Produced by: Ted Niceley

‘Twas the cusp of 00s, and brewing in New York we had the remnant members of some other bands, coming together and forming a nexus of influences to sell out shows and kick off a label bidding war. A couple of EPs and some hype later, and The New Rising Sons – a somewhat ironic name, in retrospect – were no more.

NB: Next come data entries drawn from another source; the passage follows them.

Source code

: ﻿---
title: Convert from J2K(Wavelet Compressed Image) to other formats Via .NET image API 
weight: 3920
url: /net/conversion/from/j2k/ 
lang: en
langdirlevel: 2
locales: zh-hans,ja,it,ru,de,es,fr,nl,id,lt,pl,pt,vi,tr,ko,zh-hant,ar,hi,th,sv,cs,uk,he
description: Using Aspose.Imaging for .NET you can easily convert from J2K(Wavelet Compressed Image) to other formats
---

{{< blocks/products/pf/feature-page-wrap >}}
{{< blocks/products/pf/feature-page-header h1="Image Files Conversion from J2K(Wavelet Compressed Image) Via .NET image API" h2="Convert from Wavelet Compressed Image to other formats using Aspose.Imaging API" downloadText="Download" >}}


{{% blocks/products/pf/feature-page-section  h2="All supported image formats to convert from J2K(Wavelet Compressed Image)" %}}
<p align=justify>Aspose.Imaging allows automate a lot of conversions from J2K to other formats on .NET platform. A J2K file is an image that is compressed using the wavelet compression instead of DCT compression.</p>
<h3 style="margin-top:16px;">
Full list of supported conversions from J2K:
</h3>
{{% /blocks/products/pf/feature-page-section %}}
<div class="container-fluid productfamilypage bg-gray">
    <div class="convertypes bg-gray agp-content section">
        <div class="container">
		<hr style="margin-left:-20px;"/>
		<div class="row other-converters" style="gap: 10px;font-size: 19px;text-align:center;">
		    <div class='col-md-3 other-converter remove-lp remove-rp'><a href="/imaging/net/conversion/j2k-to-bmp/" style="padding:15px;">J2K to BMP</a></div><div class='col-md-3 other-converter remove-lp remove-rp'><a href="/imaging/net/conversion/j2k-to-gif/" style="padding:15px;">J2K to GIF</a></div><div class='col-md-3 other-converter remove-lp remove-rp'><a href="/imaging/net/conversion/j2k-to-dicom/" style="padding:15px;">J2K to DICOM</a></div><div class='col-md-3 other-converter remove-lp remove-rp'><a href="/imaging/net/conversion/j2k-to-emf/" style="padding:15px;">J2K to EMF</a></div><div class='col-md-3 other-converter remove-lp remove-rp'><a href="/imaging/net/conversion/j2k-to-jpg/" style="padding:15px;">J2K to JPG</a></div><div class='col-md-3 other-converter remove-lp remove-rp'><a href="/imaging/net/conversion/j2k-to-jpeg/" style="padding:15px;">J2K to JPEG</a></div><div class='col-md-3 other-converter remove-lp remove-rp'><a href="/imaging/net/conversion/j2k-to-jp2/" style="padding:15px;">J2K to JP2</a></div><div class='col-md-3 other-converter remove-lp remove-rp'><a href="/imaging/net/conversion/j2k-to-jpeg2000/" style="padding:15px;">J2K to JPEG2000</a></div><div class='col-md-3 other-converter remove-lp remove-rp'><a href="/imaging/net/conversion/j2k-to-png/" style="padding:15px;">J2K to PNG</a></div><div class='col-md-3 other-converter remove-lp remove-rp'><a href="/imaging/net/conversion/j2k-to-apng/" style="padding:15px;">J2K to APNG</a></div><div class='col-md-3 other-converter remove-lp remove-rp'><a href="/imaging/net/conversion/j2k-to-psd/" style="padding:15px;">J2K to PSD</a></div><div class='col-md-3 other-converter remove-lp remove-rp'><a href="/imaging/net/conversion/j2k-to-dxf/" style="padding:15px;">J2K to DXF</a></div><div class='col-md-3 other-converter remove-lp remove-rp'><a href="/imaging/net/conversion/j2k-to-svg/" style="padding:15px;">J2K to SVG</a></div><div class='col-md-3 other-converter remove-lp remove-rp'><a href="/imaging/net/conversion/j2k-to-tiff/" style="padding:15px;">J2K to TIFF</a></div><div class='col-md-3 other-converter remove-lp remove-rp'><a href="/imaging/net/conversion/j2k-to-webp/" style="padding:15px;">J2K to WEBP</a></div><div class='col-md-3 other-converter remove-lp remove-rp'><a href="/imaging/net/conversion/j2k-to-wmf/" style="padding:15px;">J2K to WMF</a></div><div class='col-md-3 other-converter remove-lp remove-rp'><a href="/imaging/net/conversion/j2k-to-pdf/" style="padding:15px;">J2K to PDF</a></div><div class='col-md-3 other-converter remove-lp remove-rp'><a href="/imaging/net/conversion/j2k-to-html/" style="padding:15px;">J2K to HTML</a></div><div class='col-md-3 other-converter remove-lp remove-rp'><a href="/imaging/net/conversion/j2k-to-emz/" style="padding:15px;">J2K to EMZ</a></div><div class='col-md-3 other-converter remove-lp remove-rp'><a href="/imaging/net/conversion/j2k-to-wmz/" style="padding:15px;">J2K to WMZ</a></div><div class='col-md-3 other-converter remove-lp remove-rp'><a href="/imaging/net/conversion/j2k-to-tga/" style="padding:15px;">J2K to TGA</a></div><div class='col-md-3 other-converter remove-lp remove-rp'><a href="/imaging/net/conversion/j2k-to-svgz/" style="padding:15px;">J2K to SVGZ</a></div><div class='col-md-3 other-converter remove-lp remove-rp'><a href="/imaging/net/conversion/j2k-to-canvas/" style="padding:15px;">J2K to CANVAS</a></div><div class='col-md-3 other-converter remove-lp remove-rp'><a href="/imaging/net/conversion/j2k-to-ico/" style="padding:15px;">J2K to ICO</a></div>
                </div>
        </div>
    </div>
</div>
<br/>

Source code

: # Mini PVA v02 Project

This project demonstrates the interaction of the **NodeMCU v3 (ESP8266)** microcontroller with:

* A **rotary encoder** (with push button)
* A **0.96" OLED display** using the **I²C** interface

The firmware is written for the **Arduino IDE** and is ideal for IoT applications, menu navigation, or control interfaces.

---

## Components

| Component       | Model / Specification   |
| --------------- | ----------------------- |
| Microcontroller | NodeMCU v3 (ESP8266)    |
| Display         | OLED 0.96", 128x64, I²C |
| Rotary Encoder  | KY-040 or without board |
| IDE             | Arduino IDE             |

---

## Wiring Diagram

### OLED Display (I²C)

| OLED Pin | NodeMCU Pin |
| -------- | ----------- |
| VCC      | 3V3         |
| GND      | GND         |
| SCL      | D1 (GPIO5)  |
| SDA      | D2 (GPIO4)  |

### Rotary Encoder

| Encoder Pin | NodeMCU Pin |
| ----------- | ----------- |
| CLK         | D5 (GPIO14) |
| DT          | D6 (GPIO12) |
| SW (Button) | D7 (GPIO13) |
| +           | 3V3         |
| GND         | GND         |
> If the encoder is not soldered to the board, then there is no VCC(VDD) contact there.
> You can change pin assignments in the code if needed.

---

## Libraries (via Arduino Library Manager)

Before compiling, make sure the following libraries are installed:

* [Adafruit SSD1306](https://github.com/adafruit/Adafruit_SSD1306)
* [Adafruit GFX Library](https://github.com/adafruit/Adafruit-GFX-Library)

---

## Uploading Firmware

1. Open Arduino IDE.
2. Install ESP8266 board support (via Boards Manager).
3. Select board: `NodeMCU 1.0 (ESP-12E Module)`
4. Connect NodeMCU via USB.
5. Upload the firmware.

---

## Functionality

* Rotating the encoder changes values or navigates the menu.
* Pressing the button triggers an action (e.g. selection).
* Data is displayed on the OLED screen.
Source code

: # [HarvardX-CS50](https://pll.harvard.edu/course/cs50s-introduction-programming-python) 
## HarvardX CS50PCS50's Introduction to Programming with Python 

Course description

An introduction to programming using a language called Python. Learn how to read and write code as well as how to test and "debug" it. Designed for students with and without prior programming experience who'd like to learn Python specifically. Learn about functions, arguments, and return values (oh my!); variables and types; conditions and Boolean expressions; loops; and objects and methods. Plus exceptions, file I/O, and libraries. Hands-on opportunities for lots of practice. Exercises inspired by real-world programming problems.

It’s not a very uncommon story, unfortunately, but often when you wrap back around to hear what was lost, the zeitgeist of the moment that caused whatever sparking interest has passed, and what you’re hearing is maybe good, but maybe no longer great. Sons’ Set It Right – their shelved, never-released-until-20-years-on-by-Arctic-Rodeo album – does not fall into that ‘often’ bucket: it’s damned good now, and must’ve been quite something then, considering we were right around the corner from a revival rock scene that NRS could’ve maybe steered toward a more appreciably grungy and grounded direction.

Several things may seem a little off at first: Set It Right has jangle pop all over it, wholly embellished by singer Kevin McGinnis’ vocal twang. That’s fine – jangle pop had its hits during this era as well, and another quality entry would’ve been good – but then the jangle and slide guitars will shift into rootsy, riff-heavy rock. And then… horns? Like a Brit-pop, 80s-soul vibe, niggling ‘neath those hooks? And then let’s throw in some post-rock angularism, just to keep us on our toes. This isn’t showmanship, though: our songwriters are seasoned, and all of this ties together incredibly smoothly, making for quite instantly appealing melodies. And while I’m still parsing some of McGinnis’ lyrics, this does appear to be the whole package: there’s not a staid, cheap rhyme on display, nor did I hear any easily summarizable subject matter – it’s an album worth listening to, and also listening to.

Backing this up is ace production from Ted Niceley, bringing his warm, crunchy sound to things that’s then given a further polished mix by Andy Wallace, who’s mindful of keeping all of those various elements balanced throughout. So the horns hit, but you never forget you’re listening to a rock band.

That said, we can maybe consider some major label interplay that’d led to release difficulties resulting in some singles bait towards the back half of the disc, and at least one track where that jangle gets away from the group and it’s an Old 97s track. Which is fine, of course, it’s just not the same inventive blend present elsewhere.

So this really was an unreleased gem, and was certainly worthy of the signing scramble back in the day. The vinyl release by Arctic Rodeo sounds great (everything I’ve heard on their label, from a fidelity perspective, does), but even more praiseworthy is that they got this thing released at all.